TASK PROMPT:
Show the lines below that contain the string "vimeo".

SUPPLIED RECORDS:
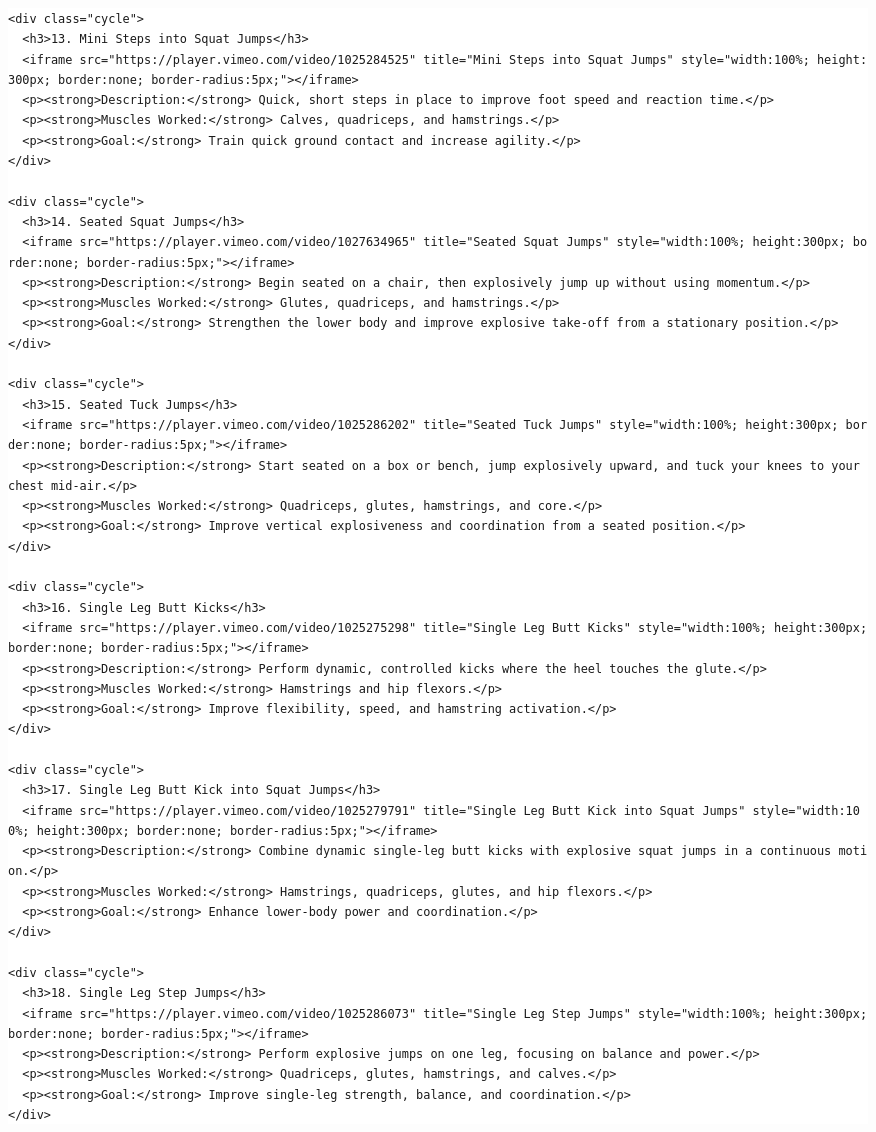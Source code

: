     <div class="cycle">
      <h3>13. Mini Steps into Squat Jumps</h3>
      <iframe src="https://player.vimeo.com/video/1025284525" title="Mini Steps into Squat Jumps" style="width:100%; height:300px; border:none; border-radius:5px;"></iframe>
      <p><strong>Description:</strong> Quick, short steps in place to improve foot speed and reaction time.</p>
      <p><strong>Muscles Worked:</strong> Calves, quadriceps, and hamstrings.</p>
      <p><strong>Goal:</strong> Train quick ground contact and increase agility.</p>
    </div>
    
    <div class="cycle">
      <h3>14. Seated Squat Jumps</h3>
      <iframe src="https://player.vimeo.com/video/1027634965" title="Seated Squat Jumps" style="width:100%; height:300px; border:none; border-radius:5px;"></iframe>
      <p><strong>Description:</strong> Begin seated on a chair, then explosively jump up without using momentum.</p>
      <p><strong>Muscles Worked:</strong> Glutes, quadriceps, and hamstrings.</p>
      <p><strong>Goal:</strong> Strengthen the lower body and improve explosive take-off from a stationary position.</p>
    </div>
    
    <div class="cycle">
      <h3>15. Seated Tuck Jumps</h3>
      <iframe src="https://player.vimeo.com/video/1025286202" title="Seated Tuck Jumps" style="width:100%; height:300px; border:none; border-radius:5px;"></iframe>
      <p><strong>Description:</strong> Start seated on a box or bench, jump explosively upward, and tuck your knees to your chest mid-air.</p>
      <p><strong>Muscles Worked:</strong> Quadriceps, glutes, hamstrings, and core.</p>
      <p><strong>Goal:</strong> Improve vertical explosiveness and coordination from a seated position.</p>
    </div>
    
    <div class="cycle">
      <h3>16. Single Leg Butt Kicks</h3>
      <iframe src="https://player.vimeo.com/video/1025275298" title="Single Leg Butt Kicks" style="width:100%; height:300px; border:none; border-radius:5px;"></iframe>
      <p><strong>Description:</strong> Perform dynamic, controlled kicks where the heel touches the glute.</p>
      <p><strong>Muscles Worked:</strong> Hamstrings and hip flexors.</p>
      <p><strong>Goal:</strong> Improve flexibility, speed, and hamstring activation.</p>
    </div>
    
    <div class="cycle">
      <h3>17. Single Leg Butt Kick into Squat Jumps</h3>
      <iframe src="https://player.vimeo.com/video/1025279791" title="Single Leg Butt Kick into Squat Jumps" style="width:100%; height:300px; border:none; border-radius:5px;"></iframe>
      <p><strong>Description:</strong> Combine dynamic single-leg butt kicks with explosive squat jumps in a continuous motion.</p>
      <p><strong>Muscles Worked:</strong> Hamstrings, quadriceps, glutes, and hip flexors.</p>
      <p><strong>Goal:</strong> Enhance lower-body power and coordination.</p>
    </div>
    
    <div class="cycle">
      <h3>18. Single Leg Step Jumps</h3>
      <iframe src="https://player.vimeo.com/video/1025286073" title="Single Leg Step Jumps" style="width:100%; height:300px; border:none; border-radius:5px;"></iframe>
      <p><strong>Description:</strong> Perform explosive jumps on one leg, focusing on balance and power.</p>
      <p><strong>Muscles Worked:</strong> Quadriceps, glutes, hamstrings, and calves.</p>
      <p><strong>Goal:</strong> Improve single-leg strength, balance, and coordination.</p>
    </div>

WRITTEN ANSWER:
      <iframe src="https://player.vimeo.com/video/1025284525" title="Mini Steps into Squat Jumps" style="width:100%; height:300px; border:none; border-radius:5px;"></iframe>
      <iframe src="https://player.vimeo.com/video/1027634965" title="Seated Squat Jumps" style="width:100%; height:300px; border:none; border-radius:5px;"></iframe>
      <iframe src="https://player.vimeo.com/video/1025286202" title="Seated Tuck Jumps" style="width:100%; height:300px; border:none; border-radius:5px;"></iframe>
      <iframe src="https://player.vimeo.com/video/1025275298" title="Single Leg Butt Kicks" style="width:100%; height:300px; border:none; border-radius:5px;"></iframe>
      <iframe src="https://player.vimeo.com/video/1025279791" title="Single Leg Butt Kick into Squat Jumps" style="width:100%; height:300px; border:none; border-radius:5px;"></iframe>
      <iframe src="https://player.vimeo.com/video/1025286073" title="Single Leg Step Jumps" style="width:100%; height:300px; border:none; border-radius:5px;"></iframe>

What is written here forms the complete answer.